Me aburre, y me carga, la búsqueda de la modernez facilona en cada foto, en cada pose epatante y en cada corte de pelo (y que escriba David con b). Me gusta ir a un buen restaurante, como a cualquiera, disfrutar del arte de un chef con mano y pasar un rato de conversación grata en un local acogedor, o sorprendente. Sé distinguir el vino agradable del peleón y el champán fino del prosecco de batalla. He comido en antros, a veces con gran placer, y en sitios de postín, a veces bien y mal. Pero seamos francos, carezco de preparación y de economía como para invertir 40 o 50 euros en un platito de «sabu saabu de púlpitos al estilo chili crab con pimentón de la Vera», o para valorar qué tal está un «caviar asado en tandoori con curry vindaloo».

Tampoco creo que los cocineros sean los nuevos filósofos, a pesar de que se hayan erigido en los oráculos a los que hoy escucha la sociedad española.

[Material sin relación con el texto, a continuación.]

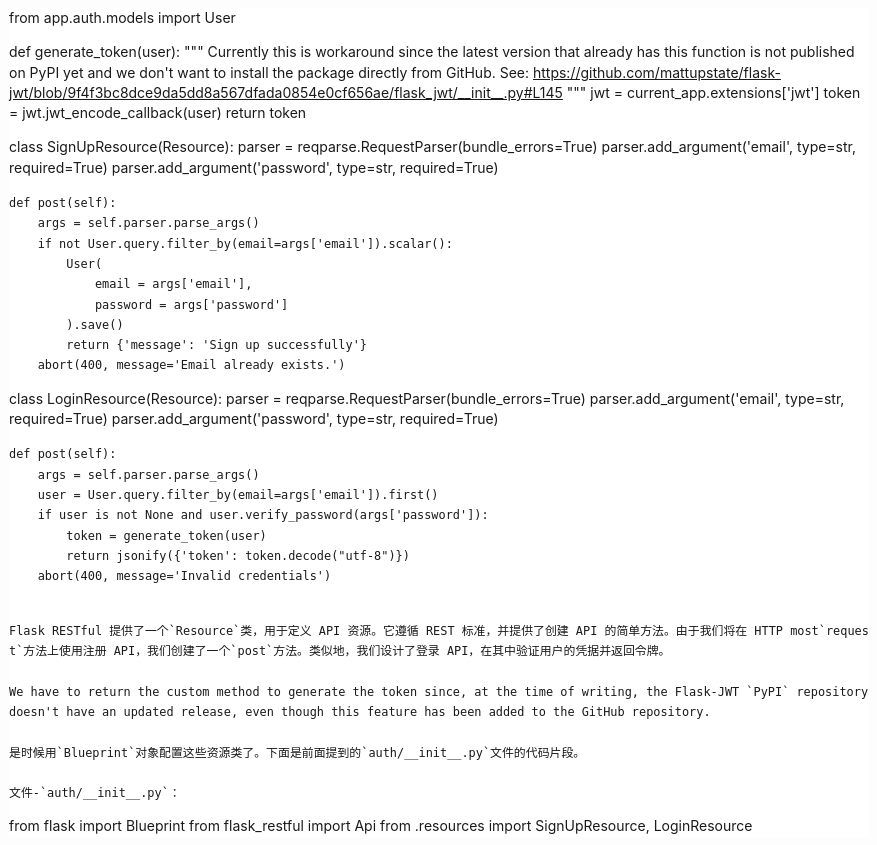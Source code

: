 from app.auth.models import User

def generate_token(user):
    """ Currently this is workaround
    since the latest version that already has this function
    is not published on PyPI yet and we don't want
    to install the package directly from GitHub.
    See: https://github.com/mattupstate/flask-jwt/blob/9f4f3bc8dce9da5dd8a567dfada0854e0cf656ae/flask_jwt/__init__.py#L145
    """
    jwt = current_app.extensions['jwt']
    token = jwt.jwt_encode_callback(user)
    return token

class SignUpResource(Resource):
    parser = reqparse.RequestParser(bundle_errors=True)
    parser.add_argument('email', type=str, required=True)
    parser.add_argument('password', type=str, required=True)

    def post(self):
        args = self.parser.parse_args()
        if not User.query.filter_by(email=args['email']).scalar():
            User(
                email = args['email'],
                password = args['password']
            ).save()
            return {'message': 'Sign up successfully'}
        abort(400, message='Email already exists.')

class LoginResource(Resource):
    parser = reqparse.RequestParser(bundle_errors=True)
    parser.add_argument('email', type=str, required=True)
    parser.add_argument('password', type=str, required=True)

    def post(self):
        args = self.parser.parse_args()
        user = User.query.filter_by(email=args['email']).first()
        if user is not None and user.verify_password(args['password']):
            token = generate_token(user)
            return jsonify({'token': token.decode("utf-8")})
        abort(400, message='Invalid credentials')
```

Flask RESTful 提供了一个`Resource`类，用于定义 API 资源。它遵循 REST 标准，并提供了创建 API 的简单方法。由于我们将在 HTTP most`request`方法上使用注册 API，我们创建了一个`post`方法。类似地，我们设计了登录 API，在其中验证用户的凭据并返回令牌。

We have to return the custom method to generate the token since, at the time of writing, the Flask-JWT `PyPI` repository doesn't have an updated release, even though this feature has been added to the GitHub repository.

是时候用`Blueprint`对象配置这些资源类了。下面是前面提到的`auth/__init__.py`文件的代码片段。

文件-`auth/__init__.py`：

```
from flask import Blueprint
from flask_restful import Api
from .resources import SignUpResource, LoginResource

En realidad me temo que aportan muy poco cuando se lanzan a opinar sobre asuntos que escapan a su oficio. Me gustaría un país donde se escuchase menos a los chefs de laboratorio y márketing y más a los filósofos, a los catedráticos que se lo han currado, a los teólogos, a los médicos humanistas y a los científicos. Opino, y tal vez esté perfectamente equivocado, que en España con lo de la gastronomía hemos pasado de lo sublime a lo ridículo. Ahora mismo tenemos a mucha gente de pasta, que disfruta más con un rodaballo a la plancha o un pincho de tortilla, alabando con papanatismo una «explosión al vapor con cintas de equinodermos al pilpil», que probablemente les dice lo mismo que un concierto de txalaparta a Riccardo Muti.

Me reía de chaval de un jefe que tuve cada vez que aquel señor clamaba con anhelo por «los viejos platos de cuchara de antes, que ya no encuentro en ningún sitio». Pero me he hecho mayor y me sorprendo concordando con él, buscando los aromas y sabores de las abuelas, la pureza de aquellas materias primas, o los guisos sabrosos y sencillos. Probablemente me he vuelto conservador. O sensato. Me ha pasado ya el tren de los cocineros con cresta mohicana y las «explosiones hedonistas de sabores».